▸ **Data to examine**:
::::

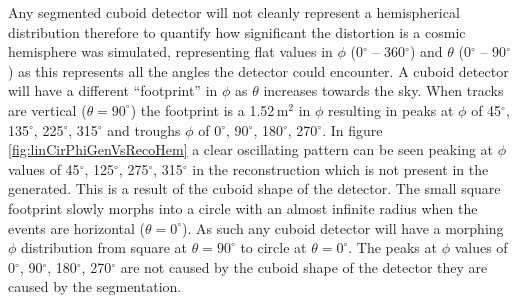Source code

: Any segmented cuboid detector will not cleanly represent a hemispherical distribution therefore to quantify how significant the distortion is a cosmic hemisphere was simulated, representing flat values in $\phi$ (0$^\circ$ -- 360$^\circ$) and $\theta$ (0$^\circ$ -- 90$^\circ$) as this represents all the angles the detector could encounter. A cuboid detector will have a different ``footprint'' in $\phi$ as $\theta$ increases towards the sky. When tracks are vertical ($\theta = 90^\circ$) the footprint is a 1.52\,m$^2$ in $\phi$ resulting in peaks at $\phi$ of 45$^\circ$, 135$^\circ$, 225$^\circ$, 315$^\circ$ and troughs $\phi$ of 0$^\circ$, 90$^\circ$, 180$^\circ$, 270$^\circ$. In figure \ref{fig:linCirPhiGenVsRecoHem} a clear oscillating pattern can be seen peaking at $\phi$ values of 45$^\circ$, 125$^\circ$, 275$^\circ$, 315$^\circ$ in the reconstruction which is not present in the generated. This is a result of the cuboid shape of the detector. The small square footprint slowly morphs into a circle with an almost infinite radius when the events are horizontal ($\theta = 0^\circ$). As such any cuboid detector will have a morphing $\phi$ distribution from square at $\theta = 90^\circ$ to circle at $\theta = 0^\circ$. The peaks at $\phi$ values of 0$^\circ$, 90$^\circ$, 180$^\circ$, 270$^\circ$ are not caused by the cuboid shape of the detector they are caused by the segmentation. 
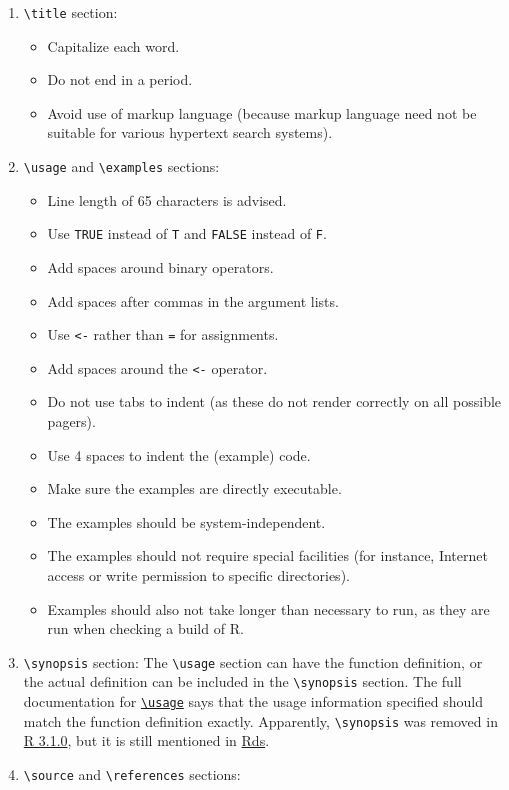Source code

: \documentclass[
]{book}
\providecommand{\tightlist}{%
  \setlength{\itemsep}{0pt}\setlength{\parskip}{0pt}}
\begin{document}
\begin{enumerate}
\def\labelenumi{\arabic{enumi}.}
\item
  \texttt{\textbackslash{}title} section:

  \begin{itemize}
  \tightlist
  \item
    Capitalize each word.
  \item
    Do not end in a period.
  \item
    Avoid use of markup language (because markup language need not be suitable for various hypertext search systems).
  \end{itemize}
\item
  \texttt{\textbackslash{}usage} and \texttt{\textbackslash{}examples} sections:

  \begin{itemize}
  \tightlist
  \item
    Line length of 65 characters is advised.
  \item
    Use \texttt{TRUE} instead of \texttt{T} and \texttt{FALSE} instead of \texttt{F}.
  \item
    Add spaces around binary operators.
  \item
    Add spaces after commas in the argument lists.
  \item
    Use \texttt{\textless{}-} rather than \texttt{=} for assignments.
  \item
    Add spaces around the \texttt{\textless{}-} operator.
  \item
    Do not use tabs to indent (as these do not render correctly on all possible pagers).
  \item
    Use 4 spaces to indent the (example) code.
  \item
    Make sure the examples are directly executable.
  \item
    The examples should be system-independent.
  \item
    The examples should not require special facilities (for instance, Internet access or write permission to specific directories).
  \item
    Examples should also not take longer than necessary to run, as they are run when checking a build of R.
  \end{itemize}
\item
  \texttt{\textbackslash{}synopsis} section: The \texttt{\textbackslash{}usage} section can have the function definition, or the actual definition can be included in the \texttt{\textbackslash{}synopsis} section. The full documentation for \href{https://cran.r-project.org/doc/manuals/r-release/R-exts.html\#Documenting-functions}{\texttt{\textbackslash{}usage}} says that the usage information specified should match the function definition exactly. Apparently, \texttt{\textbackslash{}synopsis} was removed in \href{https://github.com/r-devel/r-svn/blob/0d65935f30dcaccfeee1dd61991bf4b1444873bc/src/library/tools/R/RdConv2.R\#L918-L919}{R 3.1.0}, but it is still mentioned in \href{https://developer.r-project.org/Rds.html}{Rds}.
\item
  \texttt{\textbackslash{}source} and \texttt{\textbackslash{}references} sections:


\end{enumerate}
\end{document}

::::

Repeat the records in full and exactly, leaving every picture out.

Source code

: Any segmented cuboid detector will not cleanly represent a hemispherical distribution therefore to quantify how significant the distortion is a cosmic hemisphere was simulated, representing flat values in $\phi$ (0$^\circ$ -- 360$^\circ$) and $\theta$ (0$^\circ$ -- 90$^\circ$) as this represents all the angles the detector could encounter. A cuboid detector will have a different ``footprint'' in $\phi$ as $\theta$ increases towards the sky. When tracks are vertical ($\theta = 90^\circ$) the footprint is a 1.52\,m$^2$ in $\phi$ resulting in peaks at $\phi$ of 45$^\circ$, 135$^\circ$, 225$^\circ$, 315$^\circ$ and troughs $\phi$ of 0$^\circ$, 90$^\circ$, 180$^\circ$, 270$^\circ$. In figure \ref{fig:linCirPhiGenVsRecoHem} a clear oscillating pattern can be seen peaking at $\phi$ values of 45$^\circ$, 125$^\circ$, 275$^\circ$, 315$^\circ$ in the reconstruction which is not present in the generated. This is a result of the cuboid shape of the detector. The small square footprint slowly morphs into a circle with an almost infinite radius when the events are horizontal ($\theta = 0^\circ$). As such any cuboid detector will have a morphing $\phi$ distribution from square at $\theta = 90^\circ$ to circle at $\theta = 0^\circ$. The peaks at $\phi$ values of 0$^\circ$, 90$^\circ$, 180$^\circ$, 270$^\circ$ are not caused by the cuboid shape of the detector they are caused by the segmentation. 
Source code

: \documentclass[
]{book}
\providecommand{\tightlist}{%
  \setlength{\itemsep}{0pt}\setlength{\parskip}{0pt}}
\begin{document}
\begin{enumerate}
\def\labelenumi{\arabic{enumi}.}
\item
  \texttt{\textbackslash{}title} section:

  \begin{itemize}
  \tightlist
  \item
    Capitalize each word.
  \item
    Do not end in a period.
  \item
    Avoid use of markup language (because markup language need not be suitable for various hypertext search systems).
  \end{itemize}
\item
  \texttt{\textbackslash{}usage} and \texttt{\textbackslash{}examples} sections:

  \begin{itemize}
  \tightlist
  \item
    Line length of 65 characters is advised.
  \item
    Use \texttt{TRUE} instead of \texttt{T} and \texttt{FALSE} instead of \texttt{F}.
  \item
    Add spaces around binary operators.
  \item
    Add spaces after commas in the argument lists.
  \item
    Use \texttt{\textless{}-} rather than \texttt{=} for assignments.
  \item
    Add spaces around the \texttt{\textless{}-} operator.
  \item
    Do not use tabs to indent (as these do not render correctly on all possible pagers).
  \item
    Use 4 spaces to indent the (example) code.
  \item
    Make sure the examples are directly executable.
  \item
    The examples should be system-independent.
  \item
    The examples should not require special facilities (for instance, Internet access or write permission to specific directories).
  \item
    Examples should also not take longer than necessary to run, as they are run when checking a build of R.
  \end{itemize}
\item
  \texttt{\textbackslash{}synopsis} section: The \texttt{\textbackslash{}usage} section can have the function definition, or the actual definition can be included in the \texttt{\textbackslash{}synopsis} section. The full documentation for \href{https://cran.r-project.org/doc/manuals/r-release/R-exts.html\#Documenting-functions}{\texttt{\textbackslash{}usage}} says that the usage information specified should match the function definition exactly. Apparently, \texttt{\textbackslash{}synopsis} was removed in \href{https://github.com/r-devel/r-svn/blob/0d65935f30dcaccfeee1dd61991bf4b1444873bc/src/library/tools/R/RdConv2.R\#L918-L919}{R 3.1.0}, but it is still mentioned in \href{https://developer.r-project.org/Rds.html}{Rds}.
\item
  \texttt{\textbackslash{}source} and \texttt{\textbackslash{}references} sections:


\end{enumerate}
\end{document}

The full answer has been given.